Without altering a single character, set down all of the data below.

[INPUT MATERIAL — start]

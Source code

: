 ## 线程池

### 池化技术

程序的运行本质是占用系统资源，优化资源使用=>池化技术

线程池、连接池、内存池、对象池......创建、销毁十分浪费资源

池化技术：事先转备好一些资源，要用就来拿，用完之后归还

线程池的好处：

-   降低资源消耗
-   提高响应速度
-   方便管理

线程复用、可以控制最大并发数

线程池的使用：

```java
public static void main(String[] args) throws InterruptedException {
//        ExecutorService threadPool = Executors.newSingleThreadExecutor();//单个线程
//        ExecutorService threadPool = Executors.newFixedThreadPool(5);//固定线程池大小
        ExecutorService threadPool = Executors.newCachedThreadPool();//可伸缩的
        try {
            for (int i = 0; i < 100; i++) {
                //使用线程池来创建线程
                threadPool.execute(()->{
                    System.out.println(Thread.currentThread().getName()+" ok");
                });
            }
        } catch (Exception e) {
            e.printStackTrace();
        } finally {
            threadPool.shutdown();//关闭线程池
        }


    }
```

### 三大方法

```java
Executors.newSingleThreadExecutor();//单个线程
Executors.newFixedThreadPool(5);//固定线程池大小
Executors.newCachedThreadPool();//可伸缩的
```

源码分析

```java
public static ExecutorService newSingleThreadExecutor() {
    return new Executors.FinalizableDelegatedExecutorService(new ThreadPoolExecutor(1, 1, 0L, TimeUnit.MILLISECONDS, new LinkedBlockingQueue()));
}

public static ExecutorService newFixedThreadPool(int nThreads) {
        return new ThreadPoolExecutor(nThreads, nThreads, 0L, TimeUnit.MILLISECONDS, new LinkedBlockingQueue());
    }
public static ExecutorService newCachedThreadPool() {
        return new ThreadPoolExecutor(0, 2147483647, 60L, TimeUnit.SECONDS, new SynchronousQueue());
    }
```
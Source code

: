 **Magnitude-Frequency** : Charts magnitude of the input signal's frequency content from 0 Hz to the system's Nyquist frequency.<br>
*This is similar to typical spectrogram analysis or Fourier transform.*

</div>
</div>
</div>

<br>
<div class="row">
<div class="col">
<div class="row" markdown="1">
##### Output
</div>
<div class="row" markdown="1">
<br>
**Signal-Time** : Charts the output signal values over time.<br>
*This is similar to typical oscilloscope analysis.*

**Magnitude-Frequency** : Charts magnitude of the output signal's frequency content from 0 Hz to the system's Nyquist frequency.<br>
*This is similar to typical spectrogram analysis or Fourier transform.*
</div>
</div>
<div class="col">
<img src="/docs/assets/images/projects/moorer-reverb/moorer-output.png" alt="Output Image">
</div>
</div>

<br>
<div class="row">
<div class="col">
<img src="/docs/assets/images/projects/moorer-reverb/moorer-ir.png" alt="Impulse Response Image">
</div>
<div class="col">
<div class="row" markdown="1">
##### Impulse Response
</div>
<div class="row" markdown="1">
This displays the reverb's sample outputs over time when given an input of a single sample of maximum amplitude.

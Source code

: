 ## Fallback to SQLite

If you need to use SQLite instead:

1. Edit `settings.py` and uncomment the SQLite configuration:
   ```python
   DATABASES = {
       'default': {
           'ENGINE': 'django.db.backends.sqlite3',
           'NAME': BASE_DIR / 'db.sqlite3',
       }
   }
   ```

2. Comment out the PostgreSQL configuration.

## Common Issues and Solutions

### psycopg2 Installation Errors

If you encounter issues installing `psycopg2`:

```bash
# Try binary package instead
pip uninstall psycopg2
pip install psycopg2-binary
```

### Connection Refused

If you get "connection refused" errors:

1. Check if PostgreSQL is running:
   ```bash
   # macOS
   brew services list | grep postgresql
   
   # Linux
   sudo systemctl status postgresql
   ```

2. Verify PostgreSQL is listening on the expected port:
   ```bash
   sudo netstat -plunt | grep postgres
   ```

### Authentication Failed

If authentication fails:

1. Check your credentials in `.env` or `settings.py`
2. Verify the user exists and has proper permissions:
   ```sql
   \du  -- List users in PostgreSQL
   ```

[INPUT MATERIAL — finish]

EXERCISE RESULT:
Source code

: ## 线程池

### 池化技术

程序的运行本质是占用系统资源，优化资源使用=>池化技术

线程池、连接池、内存池、对象池......创建、销毁十分浪费资源

池化技术：事先转备好一些资源，要用就来拿，用完之后归还

线程池的好处：

-   降低资源消耗
-   提高响应速度
-   方便管理

线程复用、可以控制最大并发数

线程池的使用：

```java
public static void main(String[] args) throws InterruptedException {
//        ExecutorService threadPool = Executors.newSingleThreadExecutor();//单个线程
//        ExecutorService threadPool = Executors.newFixedThreadPool(5);//固定线程池大小
        ExecutorService threadPool = Executors.newCachedThreadPool();//可伸缩的
        try {
            for (int i = 0; i < 100; i++) {
                //使用线程池来创建线程
                threadPool.execute(()->{
                    System.out.println(Thread.currentThread().getName()+" ok");
                });
            }
        } catch (Exception e) {
            e.printStackTrace();
        } finally {
            threadPool.shutdown();//关闭线程池
        }


    }
```

### 三大方法

```java
Executors.newSingleThreadExecutor();//单个线程
Executors.newFixedThreadPool(5);//固定线程池大小
Executors.newCachedThreadPool();//可伸缩的
```

源码分析

```java
public static ExecutorService newSingleThreadExecutor() {
    return new Executors.FinalizableDelegatedExecutorService(new ThreadPoolExecutor(1, 1, 0L, TimeUnit.MILLISECONDS, new LinkedBlockingQueue()));
}

public static ExecutorService newFixedThreadPool(int nThreads) {
        return new ThreadPoolExecutor(nThreads, nThreads, 0L, TimeUnit.MILLISECONDS, new LinkedBlockingQueue());
    }
public static ExecutorService newCachedThreadPool() {
        return new ThreadPoolExecutor(0, 2147483647, 60L, TimeUnit.SECONDS, new SynchronousQueue());
    }
```
Source code

: **Magnitude-Frequency** : Charts magnitude of the input signal's frequency content from 0 Hz to the system's Nyquist frequency.<br>
*This is similar to typical spectrogram analysis or Fourier transform.*

</div>
</div>
</div>

<br>
<div class="row">
<div class="col">
<div class="row" markdown="1">
##### Output
</div>
<div class="row" markdown="1">
<br>
**Signal-Time** : Charts the output signal values over time.<br>
*This is similar to typical oscilloscope analysis.*

**Magnitude-Frequency** : Charts magnitude of the output signal's frequency content from 0 Hz to the system's Nyquist frequency.<br>
*This is similar to typical spectrogram analysis or Fourier transform.*
</div>
</div>
<div class="col">
<img src="/docs/assets/images/projects/moorer-reverb/moorer-output.png" alt="Output Image">
</div>
</div>

<br>
<div class="row">
<div class="col">
<img src="/docs/assets/images/projects/moorer-reverb/moorer-ir.png" alt="Impulse Response Image">
</div>
<div class="col">
<div class="row" markdown="1">
##### Impulse Response
</div>
<div class="row" markdown="1">
This displays the reverb's sample outputs over time when given an input of a single sample of maximum amplitude.

Source code

: ## Fallback to SQLite

If you need to use SQLite instead:

1. Edit `settings.py` and uncomment the SQLite configuration:
   ```python
   DATABASES = {
       'default': {
           'ENGINE': 'django.db.backends.sqlite3',
           'NAME': BASE_DIR / 'db.sqlite3',
       }
   }
   ```

2. Comment out the PostgreSQL configuration.

## Common Issues and Solutions

### psycopg2 Installation Errors

If you encounter issues installing `psycopg2`:

```bash
# Try binary package instead
pip uninstall psycopg2
pip install psycopg2-binary
```

### Connection Refused

If you get "connection refused" errors:

1. Check if PostgreSQL is running:
   ```bash
   # macOS
   brew services list | grep postgresql
   
   # Linux
   sudo systemctl status postgresql
   ```

2. Verify PostgreSQL is listening on the expected port:
   ```bash
   sudo netstat -plunt | grep postgres
   ```

### Authentication Failed

If authentication fails:

1. Check your credentials in `.env` or `settings.py`
2. Verify the user exists and has proper permissions:
   ```sql
   \du  -- List users in PostgreSQL
   ```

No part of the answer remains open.